━━━ Input data ━━━

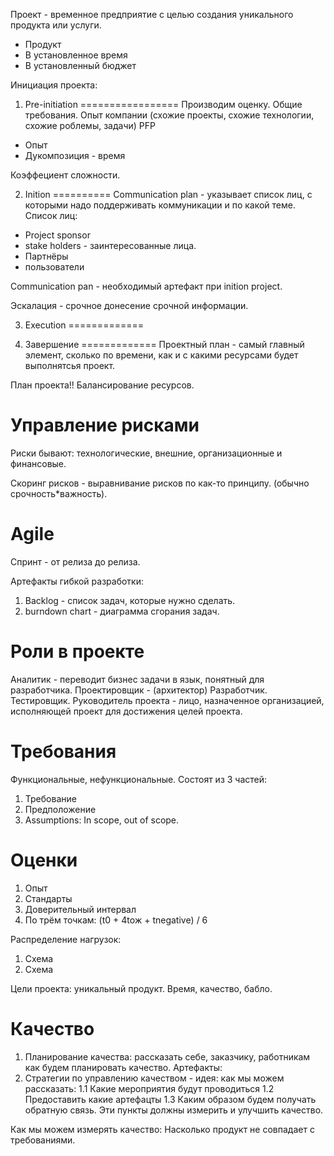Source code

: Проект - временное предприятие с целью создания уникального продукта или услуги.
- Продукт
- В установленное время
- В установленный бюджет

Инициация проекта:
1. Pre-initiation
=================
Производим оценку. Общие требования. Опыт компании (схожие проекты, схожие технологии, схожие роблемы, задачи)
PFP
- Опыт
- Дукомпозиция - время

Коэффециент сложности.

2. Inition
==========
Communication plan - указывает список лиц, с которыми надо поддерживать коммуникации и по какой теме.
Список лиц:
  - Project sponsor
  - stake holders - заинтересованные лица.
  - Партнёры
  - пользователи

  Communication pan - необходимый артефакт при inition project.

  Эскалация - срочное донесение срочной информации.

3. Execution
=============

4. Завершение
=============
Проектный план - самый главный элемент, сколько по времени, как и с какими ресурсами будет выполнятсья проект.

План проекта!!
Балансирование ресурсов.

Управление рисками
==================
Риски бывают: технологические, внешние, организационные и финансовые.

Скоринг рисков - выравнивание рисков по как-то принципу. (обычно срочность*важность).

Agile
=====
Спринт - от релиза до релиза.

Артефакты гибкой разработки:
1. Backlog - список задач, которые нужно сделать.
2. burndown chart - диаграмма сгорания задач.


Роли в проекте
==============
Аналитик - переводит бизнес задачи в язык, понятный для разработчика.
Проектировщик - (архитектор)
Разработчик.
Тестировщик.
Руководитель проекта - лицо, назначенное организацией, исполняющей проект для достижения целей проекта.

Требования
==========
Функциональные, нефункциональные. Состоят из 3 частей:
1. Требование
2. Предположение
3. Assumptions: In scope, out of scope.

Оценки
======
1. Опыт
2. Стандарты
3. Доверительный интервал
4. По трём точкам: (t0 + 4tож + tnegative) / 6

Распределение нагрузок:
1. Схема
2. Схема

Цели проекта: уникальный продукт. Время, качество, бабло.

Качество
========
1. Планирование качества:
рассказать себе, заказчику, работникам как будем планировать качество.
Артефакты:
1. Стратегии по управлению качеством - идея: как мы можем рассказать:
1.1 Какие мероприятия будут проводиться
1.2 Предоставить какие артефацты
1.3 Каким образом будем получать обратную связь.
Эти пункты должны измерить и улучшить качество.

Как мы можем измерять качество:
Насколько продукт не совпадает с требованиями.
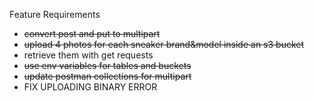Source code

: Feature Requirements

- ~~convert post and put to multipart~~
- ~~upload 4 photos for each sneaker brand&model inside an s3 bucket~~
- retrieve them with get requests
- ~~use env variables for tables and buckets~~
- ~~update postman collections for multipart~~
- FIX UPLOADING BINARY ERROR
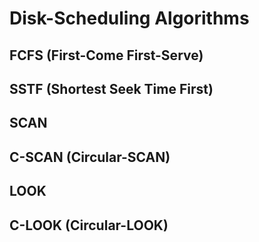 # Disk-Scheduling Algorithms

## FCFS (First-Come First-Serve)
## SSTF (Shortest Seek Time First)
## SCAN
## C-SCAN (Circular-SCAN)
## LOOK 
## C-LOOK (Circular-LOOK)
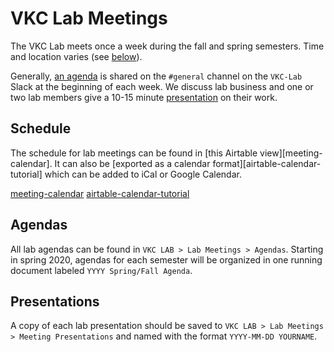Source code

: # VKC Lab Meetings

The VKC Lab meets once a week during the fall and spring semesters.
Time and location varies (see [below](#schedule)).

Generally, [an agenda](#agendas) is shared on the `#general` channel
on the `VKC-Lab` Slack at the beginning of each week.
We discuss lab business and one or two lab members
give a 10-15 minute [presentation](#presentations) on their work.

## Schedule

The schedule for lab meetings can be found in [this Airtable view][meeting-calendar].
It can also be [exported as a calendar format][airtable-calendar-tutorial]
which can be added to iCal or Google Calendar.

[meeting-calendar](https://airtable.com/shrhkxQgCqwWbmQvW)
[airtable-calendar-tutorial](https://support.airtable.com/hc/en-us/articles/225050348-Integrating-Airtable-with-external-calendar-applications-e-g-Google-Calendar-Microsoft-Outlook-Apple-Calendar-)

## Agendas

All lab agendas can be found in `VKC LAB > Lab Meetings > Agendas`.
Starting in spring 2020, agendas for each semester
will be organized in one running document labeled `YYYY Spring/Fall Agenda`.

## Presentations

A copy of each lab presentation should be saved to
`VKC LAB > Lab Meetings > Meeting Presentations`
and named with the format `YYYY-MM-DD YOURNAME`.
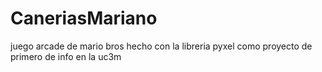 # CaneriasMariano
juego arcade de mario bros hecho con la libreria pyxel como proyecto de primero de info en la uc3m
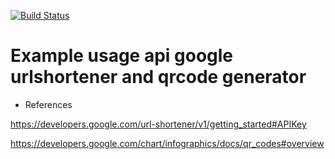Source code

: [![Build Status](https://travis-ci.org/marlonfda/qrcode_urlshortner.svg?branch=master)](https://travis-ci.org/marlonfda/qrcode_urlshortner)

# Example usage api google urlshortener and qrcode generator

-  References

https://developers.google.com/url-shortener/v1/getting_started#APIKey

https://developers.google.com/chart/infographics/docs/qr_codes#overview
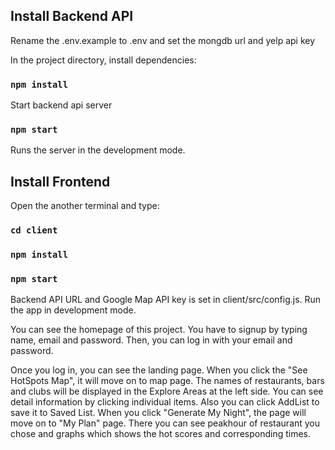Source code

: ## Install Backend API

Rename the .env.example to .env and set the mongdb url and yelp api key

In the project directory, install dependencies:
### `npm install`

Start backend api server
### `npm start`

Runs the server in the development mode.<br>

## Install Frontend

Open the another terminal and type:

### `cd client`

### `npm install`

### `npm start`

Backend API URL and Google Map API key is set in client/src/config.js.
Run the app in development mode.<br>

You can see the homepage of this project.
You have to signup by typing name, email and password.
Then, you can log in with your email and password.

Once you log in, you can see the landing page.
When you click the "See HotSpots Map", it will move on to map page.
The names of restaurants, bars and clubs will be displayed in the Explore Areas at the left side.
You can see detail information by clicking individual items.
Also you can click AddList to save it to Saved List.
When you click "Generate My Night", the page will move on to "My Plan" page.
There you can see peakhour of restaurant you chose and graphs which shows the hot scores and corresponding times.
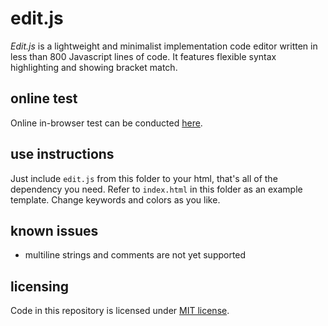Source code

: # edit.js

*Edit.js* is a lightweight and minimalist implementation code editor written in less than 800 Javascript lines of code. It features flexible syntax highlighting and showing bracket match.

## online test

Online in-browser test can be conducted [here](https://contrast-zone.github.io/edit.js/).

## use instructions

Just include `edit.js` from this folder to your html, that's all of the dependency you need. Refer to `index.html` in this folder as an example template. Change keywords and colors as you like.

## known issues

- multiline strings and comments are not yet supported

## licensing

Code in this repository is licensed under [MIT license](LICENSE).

━━━

Every line above should be output exactly, except for the pictures.

__Answer box__
Source code

: Проект - временное предприятие с целью создания уникального продукта или услуги.
- Продукт
- В установленное время
- В установленный бюджет

Инициация проекта:
1. Pre-initiation
=================
Производим оценку. Общие требования. Опыт компании (схожие проекты, схожие технологии, схожие роблемы, задачи)
PFP
- Опыт
- Дукомпозиция - время

Коэффециент сложности.

2. Inition
==========
Communication plan - указывает список лиц, с которыми надо поддерживать коммуникации и по какой теме.
Список лиц:
  - Project sponsor
  - stake holders - заинтересованные лица.
  - Партнёры
  - пользователи

  Communication pan - необходимый артефакт при inition project.

  Эскалация - срочное донесение срочной информации.

3. Execution
=============

4. Завершение
=============
Проектный план - самый главный элемент, сколько по времени, как и с какими ресурсами будет выполнятсья проект.

План проекта!!
Балансирование ресурсов.

Управление рисками
==================
Риски бывают: технологические, внешние, организационные и финансовые.

Скоринг рисков - выравнивание рисков по как-то принципу. (обычно срочность*важность).

Agile
=====
Спринт - от релиза до релиза.

Артефакты гибкой разработки:
1. Backlog - список задач, которые нужно сделать.
2. burndown chart - диаграмма сгорания задач.


Роли в проекте
==============
Аналитик - переводит бизнес задачи в язык, понятный для разработчика.
Проектировщик - (архитектор)
Разработчик.
Тестировщик.
Руководитель проекта - лицо, назначенное организацией, исполняющей проект для достижения целей проекта.

Требования
==========
Функциональные, нефункциональные. Состоят из 3 частей:
1. Требование
2. Предположение
3. Assumptions: In scope, out of scope.

Оценки
======
1. Опыт
2. Стандарты
3. Доверительный интервал
4. По трём точкам: (t0 + 4tож + tnegative) / 6

Распределение нагрузок:
1. Схема
2. Схема

Цели проекта: уникальный продукт. Время, качество, бабло.

Качество
========
1. Планирование качества:
рассказать себе, заказчику, работникам как будем планировать качество.
Артефакты:
1. Стратегии по управлению качеством - идея: как мы можем рассказать:
1.1 Какие мероприятия будут проводиться
1.2 Предоставить какие артефацты
1.3 Каким образом будем получать обратную связь.
Эти пункты должны измерить и улучшить качество.

Как мы можем измерять качество:
Насколько продукт не совпадает с требованиями.
Source code

: Feature Requirements

- ~~convert post and put to multipart~~
- ~~upload 4 photos for each sneaker brand&model inside an s3 bucket~~
- retrieve them with get requests
- ~~use env variables for tables and buckets~~
- ~~update postman collections for multipart~~
- FIX UPLOADING BINARY ERROR
 # Disk-Scheduling Algorithms

## FCFS (First-Come First-Serve)
## SSTF (Shortest Seek Time First)
## SCAN
## C-SCAN (Circular-SCAN)
## LOOK 
## C-LOOK (Circular-LOOK)
Source code

: # VKC Lab Meetings

The VKC Lab meets once a week during the fall and spring semesters.
Time and location varies (see [below](#schedule)).

Generally, [an agenda](#agendas) is shared on the `#general` channel
on the `VKC-Lab` Slack at the beginning of each week.
We discuss lab business and one or two lab members
give a 10-15 minute [presentation](#presentations) on their work.

## Schedule

The schedule for lab meetings can be found in [this Airtable view][meeting-calendar].
It can also be [exported as a calendar format][airtable-calendar-tutorial]
which can be added to iCal or Google Calendar.

[meeting-calendar](https://airtable.com/shrhkxQgCqwWbmQvW)
[airtable-calendar-tutorial](https://support.airtable.com/hc/en-us/articles/225050348-Integrating-Airtable-with-external-calendar-applications-e-g-Google-Calendar-Microsoft-Outlook-Apple-Calendar-)

## Agendas

All lab agendas can be found in `VKC LAB > Lab Meetings > Agendas`.
Starting in spring 2020, agendas for each semester
will be organized in one running document labeled `YYYY Spring/Fall Agenda`.

## Presentations

A copy of each lab presentation should be saved to
`VKC LAB > Lab Meetings > Meeting Presentations`
and named with the format `YYYY-MM-DD YOURNAME`.
 # CaneriasMariano
juego arcade de mario bros hecho con la libreria pyxel como proyecto de primero de info en la uc3m
Source code

: [![Build Status](https://travis-ci.org/marlonfda/qrcode_urlshortner.svg?branch=master)](https://travis-ci.org/marlonfda/qrcode_urlshortner)

# Example usage api google urlshortener and qrcode generator

-  References

https://developers.google.com/url-shortener/v1/getting_started#APIKey

https://developers.google.com/chart/infographics/docs/qr_codes#overview
Source code

: ## Install Backend API

Rename the .env.example to .env and set the mongdb url and yelp api key

In the project directory, install dependencies:
### `npm install`

Start backend api server
### `npm start`

Runs the server in the development mode.<br>

## Install Frontend

Open the another terminal and type:

### `cd client`

### `npm install`

### `npm start`

Backend API URL and Google Map API key is set in client/src/config.js.
Run the app in development mode.<br>

You can see the homepage of this project.
You have to signup by typing name, email and password.
Then, you can log in with your email and password.

Once you log in, you can see the landing page.
When you click the "See HotSpots Map", it will move on to map page.
The names of restaurants, bars and clubs will be displayed in the Explore Areas at the left side.
You can see detail information by clicking individual items.
Also you can click AddList to save it to Saved List.
When you click "Generate My Night", the page will move on to "My Plan" page.
There you can see peakhour of restaurant you chose and graphs which shows the hot scores and corresponding times.
Source code

: # edit.js

*Edit.js* is a lightweight and minimalist implementation code editor written in less than 800 Javascript lines of code. It features flexible syntax highlighting and showing bracket match.

## online test

Online in-browser test can be conducted [here](https://contrast-zone.github.io/edit.js/).

## use instructions

Just include `edit.js` from this folder to your html, that's all of the dependency you need. Refer to `index.html` in this folder as an example template. Change keywords and colors as you like.

## known issues

- multiline strings and comments are not yet supported

## licensing

Code in this repository is licensed under [MIT license](LICENSE).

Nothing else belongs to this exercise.